Adding `IdDictionary` - Githubissues

andyferris / Dictionaries.jl

An alternative interface for dictionaries in Julia, for improved productivity and performance

Other

278 stars 28 forks source link

Adding `IdDictionary` #114

Closed theogf closed 9 months ago

theogf commented 1 year ago

It would be great to have the Dictionaries equivalent of IdDict from base. We would have the token based on objectid instead of hash. It looks pretty straightforward to implement but maybe I am missing some issues.... Any thoughts @andyferris ?

andyferris commented 1 year ago

Yes. So IdDict is kinda like Dict with a different hash (objectid) and isequal (===).
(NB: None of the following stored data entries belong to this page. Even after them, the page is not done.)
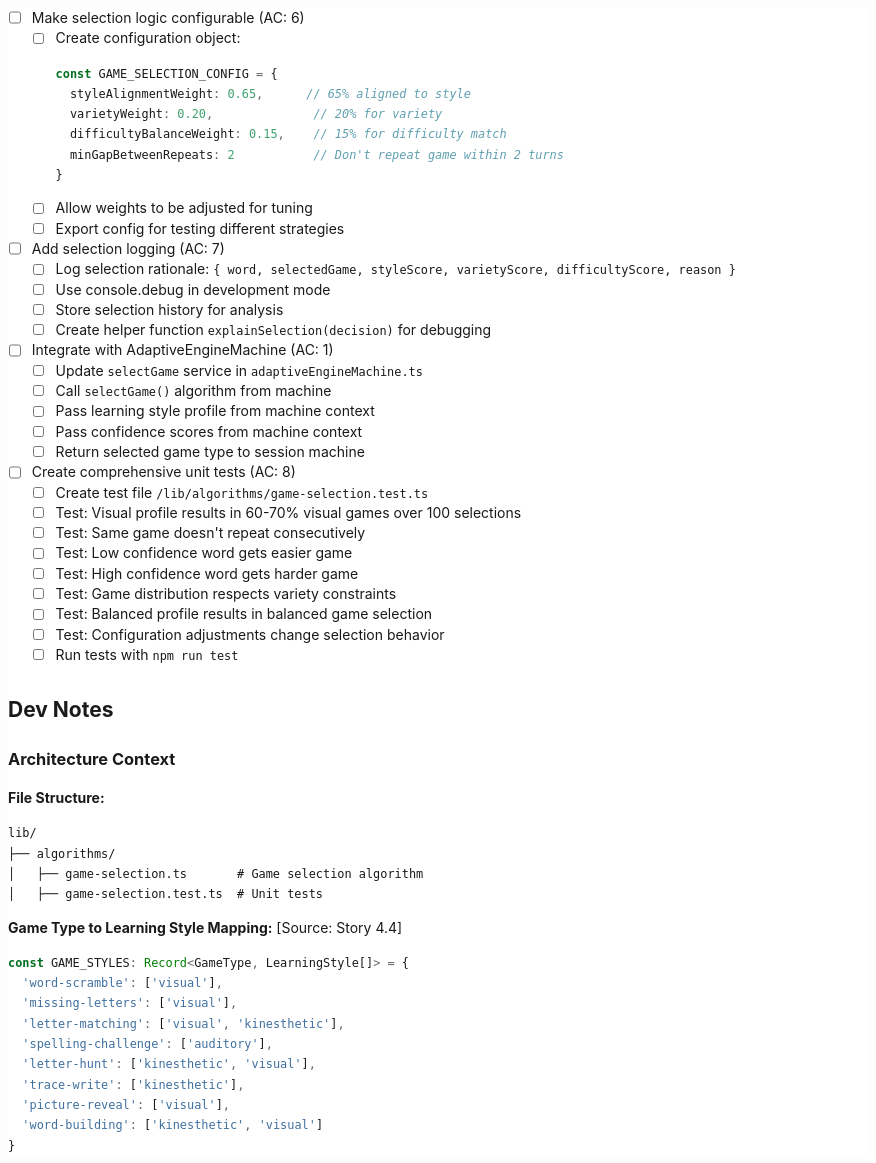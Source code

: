 - [ ] Make selection logic configurable (AC: 6)
  - [ ] Create configuration object:
    ```typescript
    const GAME_SELECTION_CONFIG = {
      styleAlignmentWeight: 0.65,      // 65% aligned to style
      varietyWeight: 0.20,              // 20% for variety
      difficultyBalanceWeight: 0.15,    // 15% for difficulty match
      minGapBetweenRepeats: 2           // Don't repeat game within 2 turns
    }
    ```
  - [ ] Allow weights to be adjusted for tuning
  - [ ] Export config for testing different strategies

- [ ] Add selection logging (AC: 7)
  - [ ] Log selection rationale: `{ word, selectedGame, styleScore, varietyScore, difficultyScore, reason }`
  - [ ] Use console.debug in development mode
  - [ ] Store selection history for analysis
  - [ ] Create helper function `explainSelection(decision)` for debugging

- [ ] Integrate with AdaptiveEngineMachine (AC: 1)
  - [ ] Update `selectGame` service in `adaptiveEngineMachine.ts`
  - [ ] Call `selectGame()` algorithm from machine
  - [ ] Pass learning style profile from machine context
  - [ ] Pass confidence scores from machine context
  - [ ] Return selected game type to session machine

- [ ] Create comprehensive unit tests (AC: 8)
  - [ ] Create test file `/lib/algorithms/game-selection.test.ts`
  - [ ] Test: Visual profile results in 60-70% visual games over 100 selections
  - [ ] Test: Same game doesn't repeat consecutively
  - [ ] Test: Low confidence word gets easier game
  - [ ] Test: High confidence word gets harder game
  - [ ] Test: Game distribution respects variety constraints
  - [ ] Test: Balanced profile results in balanced game selection
  - [ ] Test: Configuration adjustments change selection behavior
  - [ ] Run tests with `npm run test`

## Dev Notes

### Architecture Context

**File Structure:**
```
lib/
├── algorithms/
│   ├── game-selection.ts       # Game selection algorithm
│   ├── game-selection.test.ts  # Unit tests
```

**Game Type to Learning Style Mapping:**
[Source: Story 4.4]
```typescript
const GAME_STYLES: Record<GameType, LearningStyle[]> = {
  'word-scramble': ['visual'],
  'missing-letters': ['visual'],
  'letter-matching': ['visual', 'kinesthetic'],
  'spelling-challenge': ['auditory'],
  'letter-hunt': ['kinesthetic', 'visual'],
  'trace-write': ['kinesthetic'],
  'picture-reveal': ['visual'],
  'word-building': ['kinesthetic', 'visual']
}
```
To me the appropriate way to represent this is (and always was):

struct Id{T}
    value::T
end

isequal(x::Id, y::Id) = x.value === y.value
hash(x::Id) = objectid(x.value)

dict = Dictionary{Id{K}, T}()

for whatever K and T you want.

Perhaps we could have some kind of dictionary where the keys are lazilly mapped (generally useful, e.g. JSON3.jl has an interesting correspondence between string keys and symbol keys), and then lazily map them by Id.

I'm not sure what everyone elses opinions are? @theogf I agree for completeness we should cover this use case here at some point.

mtfishman commented 1 year ago

I like the idea of having dictionaries with custom hashing behavior or mappings between keys, for example I am using Dictionaries to store the metadata of graphs in https://github.com/mtfishman/DataGraphs.jl and for edge data it would be nice to have a canonical way of defining a dictionary such that inputs of Pair(src, dst) and Edge(src, dst) get mapped to the same key/hash value, or for undirected graphs we would want Edge(src, dst) and Edge(dst, src) to be treated as the same key/hash value. Lazily mapped keys sounds like a good way to do that.

Another example is if you are using a Dictionary to define a dictionary-of-keys sparse array type (such as https://github.com/Jutho/SparseArrayKit.jl) where you might want CartesianIndex and Tuple inputs to map to the same key.

For now I am handling that in the way I define getindex/setindex! to access graph metadata but it would be nice for that to be handled at the level of the dictionary.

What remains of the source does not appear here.